§ What you have to do
Could you return all of the records exactly, minus their images?

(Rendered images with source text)
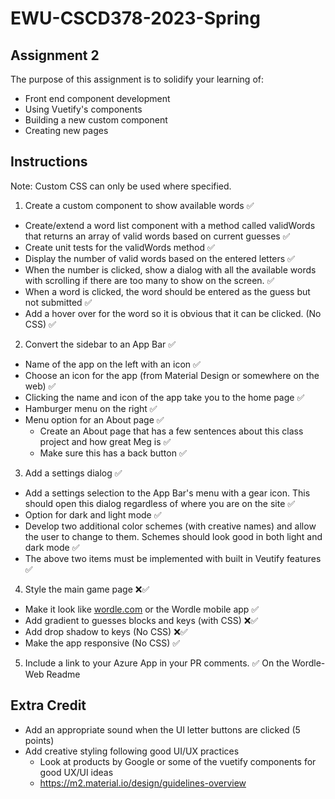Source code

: # EWU-CSCD378-2023-Spring

## Assignment 2

The purpose of this assignment is to solidify your learning of:
- Front end component development
- Using Vuetify's components
- Building a new custom component
- Creating new pages

## Instructions
Note: Custom CSS can only be used where specified.

1. Create a custom component to show available words ✅
- Create/extend a word list component with a method called validWords that returns an array of valid words based on current guesses ✅
- Create unit tests for the validWords method ✅
- Display the number of valid words based on the entered letters ✅
- When the number is clicked, show a dialog with all the available words with scrolling if there are too many to show on the screen. ✅
- When a word is clicked, the word should be entered as the guess but not submitted ✅
- Add a hover over for the word so it is obvious that it can be clicked. (No CSS) ✅

2. Convert the sidebar to an App Bar ✅
- Name of the app on the left with an icon ✅
- Choose an icon for the app (from Material Design or somewhere on the web) ✅
- Clicking the name and icon of the app take you to the home page ✅
- Hamburger menu on the right ✅
- Menu option for an About page ✅
  - Create an About page that has a few sentences about this class project and how great Meg is ✅
  - Make sure this has a back button ✅

3. Add a settings dialog ✅
- Add a settings selection to the App Bar's menu with a gear icon. This should open this dialog regardless of where you are on the site ✅
- Option for dark and light mode ✅
- Develop two additional color schemes (with creative names) and allow the user to change to them. Schemes should look good in both light and dark mode ✅
- The above two items must be implemented with built in Veutify features ✅

4. Style the main game page ❌✅
- Make it look like [wordle.com](https://www.nytimes.com/games/wordle/index.html) or the Wordle mobile app ✅
- Add gradient to guesses blocks and keys (with CSS) ❌✅
- Add drop shadow to keys (No CSS) ❌✅
- Make the app responsive (No CSS) ✅

5. Include a link to your Azure App in your PR comments. ✅ On the Wordle-Web Readme

## Extra Credit

- Add an appropriate sound when the UI letter buttons are clicked (5 points)
- Add creative styling following good UI/UX practices
  - Look at products by Google or some of the vuetify components for good UX/UI ideas
  - https://m2.material.io/design/guidelines-overview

§ Worked solution
Source code

: # EWU-CSCD378-2023-Spring

## Assignment 2

The purpose of this assignment is to solidify your learning of:
- Front end component development
- Using Vuetify's components
- Building a new custom component
- Creating new pages

## Instructions
Note: Custom CSS can only be used where specified.

1. Create a custom component to show available words ✅
- Create/extend a word list component with a method called validWords that returns an array of valid words based on current guesses ✅
- Create unit tests for the validWords method ✅
- Display the number of valid words based on the entered letters ✅
- When the number is clicked, show a dialog with all the available words with scrolling if there are too many to show on the screen. ✅
- When a word is clicked, the word should be entered as the guess but not submitted ✅
- Add a hover over for the word so it is obvious that it can be clicked. (No CSS) ✅

2. Convert the sidebar to an App Bar ✅
- Name of the app on the left with an icon ✅
- Choose an icon for the app (from Material Design or somewhere on the web) ✅
- Clicking the name and icon of the app take you to the home page ✅
- Hamburger menu on the right ✅
- Menu option for an About page ✅
  - Create an About page that has a few sentences about this class project and how great Meg is ✅
  - Make sure this has a back button ✅

3. Add a settings dialog ✅
- Add a settings selection to the App Bar's menu with a gear icon. This should open this dialog regardless of where you are on the site ✅
- Option for dark and light mode ✅
- Develop two additional color schemes (with creative names) and allow the user to change to them. Schemes should look good in both light and dark mode ✅
- The above two items must be implemented with built in Veutify features ✅

4. Style the main game page ❌✅
- Make it look like [wordle.com](https://www.nytimes.com/games/wordle/index.html) or the Wordle mobile app ✅
- Add gradient to guesses blocks and keys (with CSS) ❌✅
- Add drop shadow to keys (No CSS) ❌✅
- Make the app responsive (No CSS) ✅

5. Include a link to your Azure App in your PR comments. ✅ On the Wordle-Web Readme

## Extra Credit

- Add an appropriate sound when the UI letter buttons are clicked (5 points)
- Add creative styling following good UI/UX practices
  - Look at products by Google or some of the vuetify components for good UX/UI ideas
  - https://m2.material.io/design/guidelines-overview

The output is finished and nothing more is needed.